Humor

Enough with the wind chill temperature

Wind ChillIts cold out there.  That is enough for me.  I do not have to hear from the weather person that it will be 42 degrees tomorrow but it will feel like 27 degrees.

It has now gone beyond the pale.  When I put on the local weather forecast on the news, it has gotten to a point that they do not even talk about the real temperature!  They now do the five-day forecast with the ‘real’ temperature on top and the wind chill on the bottom of the daily graphic.  To make things worse, the wind chill is highlighted over the real temperature.

This is nuts.  I am sorry.  Leave it to media sensationalism to report a ‘worse situation’ then what it really is.  Everything has to be more.  Everything needs to be dramatic.  Can I just get the freaking weather today?

The wind chill is a bunch of baloney just on its face.  Did ‘Joe or Brittany’ local weather reporters – who incidentally do not know much about the weather, they are simply reciting the National Weather Service with their ‘spin’ – ever think that there are so many other factors which goes into how one feels with the wind added on?

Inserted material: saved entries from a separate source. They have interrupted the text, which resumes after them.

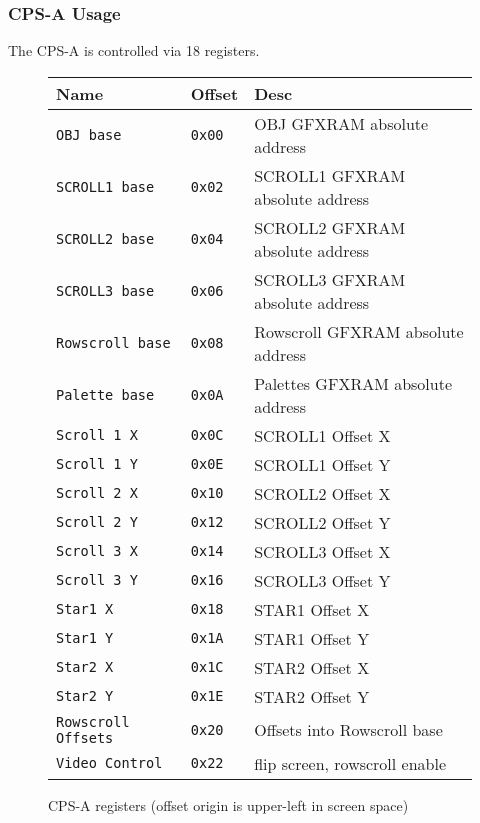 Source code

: \subsubsection{CPS-A Usage}

The CPS-A is controlled via 18 registers.

 \begin{figure}[H]
\begin{tabularx}{\textwidth}{llX}
  \toprule    
  \textbf{Name } & \textbf{ Offset }  & \textbf{Desc }  \\     
  \toprule   
  \texttt{OBJ base}  &  \texttt{0x00} & OBJ GFXRAM absolute address   \\   
\texttt{SCROLL1 base} &  \texttt{0x02}  & SCROLL1 GFXRAM absolute address   \\         
\texttt{SCROLL2 base} &  \texttt{0x04}  & SCROLL2 GFXRAM absolute address   \\     
\texttt{SCROLL3 base}&  \texttt{0x06}   & SCROLL3 GFXRAM absolute address  \\     
\texttt{Rowscroll base} &  \texttt{0x08}  & Rowscroll GFXRAM absolute address \\     
\texttt{Palette base} &  \texttt{0x0A}  & Palettes GFXRAM absolute address  \\   
  \toprule   
\texttt{Scroll 1 X} &  \texttt{0x0C}  & SCROLL1 Offset X  \\ 
\texttt{Scroll 1 Y} &  \texttt{0x0E}  & SCROLL1 Offset Y    \\   
\texttt{Scroll 2 X} &  \texttt{0x10}  & SCROLL2 Offset X    \\ 
\texttt{Scroll 2 Y} &  \texttt{0x12}  & SCROLL2 Offset Y    \\   
\texttt{Scroll 3 X} &  \texttt{0x14}  & SCROLL3 Offset X    \\ 
\texttt{Scroll 3 Y} &  \texttt{0x16}  & SCROLL3 Offset Y    \\     
  \toprule   
\texttt{Star1    X} &  \texttt{0x18}  & STAR1   Offset X    \\  
\texttt{Star1    Y} &  \texttt{0x1A}  & STAR1   Offset Y    \\  
\texttt{Star2    X} &  \texttt{0x1C}  & STAR2   Offset X    \\  
\texttt{Star2    Y} &  \texttt{0x1E}  & STAR2   Offset Y    \\  
  \toprule   
\texttt{Rowscroll Offsets} &  \texttt{0x20}  & Offsets into Rowscroll base\\
\texttt{Video Control} &  \texttt{0x22}  & flip screen, rowscroll enable\\
  \toprule   
\end{tabularx}
\caption*{CPS-A registers (offset origin is upper-left in screen space)}
\end{figure}

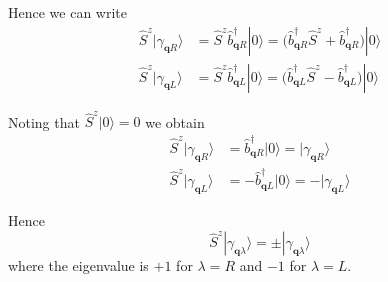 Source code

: Hence we can write
\begin{align*}
\hat S^z|\gamma_{\mathbf qR}\rangle&=\hat S^z\hat b_{\mathbf qR}^\dag|0\rangle
=\big(\hat b_{\mathbf qR}^\dag\hat S^z+\hat b_{\mathbf qR}^\dag\big)|0\rangle
\\
\hat S^z|\gamma_{\mathbf qL}\rangle&=\hat S^z\hat b_{\mathbf qL}^\dag|0\rangle
=\big(\hat b_{\mathbf qL}^\dag\hat S^z-\hat b_{\mathbf qL}^\dag\big)|0\rangle
\end{align*}

Noting that $\hat S^z|0\rangle=0$ we obtain
\begin{align*}
\hat S^z|\gamma_{\mathbf qR}\rangle&=\hat b_{\mathbf qR}^\dag|0\rangle
=|\gamma_{\mathbf qR}\rangle
\\
\hat S^z|\gamma_{\mathbf qL}\rangle&=-\hat b_{\mathbf qL}^\dag|0\rangle
=-|\gamma_{\mathbf qL}\rangle
\end{align*}

Hence
\begin{equation*}
\hat S^z|\gamma_{\mathbf q\lambda}\rangle=\pm|\gamma_{\mathbf q\lambda}\rangle
\end{equation*}
where the eigenvalue is $+1$ for $\lambda=R$ and $-1$ for $\lambda=L$.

Hey ‘Joe or Brittany,’ do you think the feel of the temperature could be different based on being in sunshine, rather than in the shade or at night?  Nope.  What about buildings which create wind tunnels?  Nope.  How about the weight or height of the person experiencing this dreaded wind chill?  Nope again.

But why worry about these small details?  Why have the facts get in the way of good weather drama?  These wannabe actors are simply showing their ‘grade C acting skills’ by trying their wares on how I am supposed to feel.

How about the plain facts for once?    We are so trained to understand that tomorrow’s 34 degree day with 25 mph winds will make it feel like 3 degrees above zero! Oh no!  Help me!  What do I need to wear in a ‘virtual 3 degree’ day?

Here is one of the big problems with the wind chill.  What happens when it is really 3 degrees with bright sunshine and calm winds?  Are we ok thinking that last week seemed to be the same 3 degrees and we felt fine with the temperature?  Have we ever heard about frost bite?  There is no ‘virtual’ when it comes to the real 3 degrees.  That is just brutally cold…and truthful.

Try the real 3 degrees while driving on a road and the night before it rained at the real 34 degrees!  Are we supposed to think that the water will not turn to ice?  It didn’t yesterday when ‘Joe and Brittany’ – the weather pros – said it would feel like 3 degrees when it was raining?  You see, Joe and Brittany, water only freezes below the ‘real 32 degrees.’  When I get into a car crash and break my neck and spine, can I send you the bill for my permanent disability?

Oh wait…when does these ‘weather scholars’ stop reporting the wind chill temperature?  Is there a unified rule?  Let’s say I turn on WCBS News in New York and Joe says it is 50 degrees but Brittany on WNBC is still reporting wind chills of 31 degrees?  Now what?  I have competing broadcasters not on the same page as to when to halt the wind chill!  Now how should I dress?  I would normally wear a sweater with a light jacket with the real 50 degrees.  However, Brittany is saying it will feel like 31 degrees!  Do I need my down jacket? Oy veyzmir!

Now that I am done with this cathartic post, I just have one more question for Joe and Brittany. When it is 91 degrees outside in August, with winds of 22 mph, should I ‘feel’ like it is a delightful 72 degrees?  I need to know, Joe and Brittany, if I need to wear a thin t-shirt and bring a quart of water?

The answer please?

1 reply »

  1. It is definitely a great job. One in which you could be wrong every day and still retain your job. I would also like to hear just the news, nothing but the news, without the constant bantering back and forth. If I wanted to be entertained, I would have put so etching else on. Let’s bring back John Cameron Swayze and Huntley and Brinkley.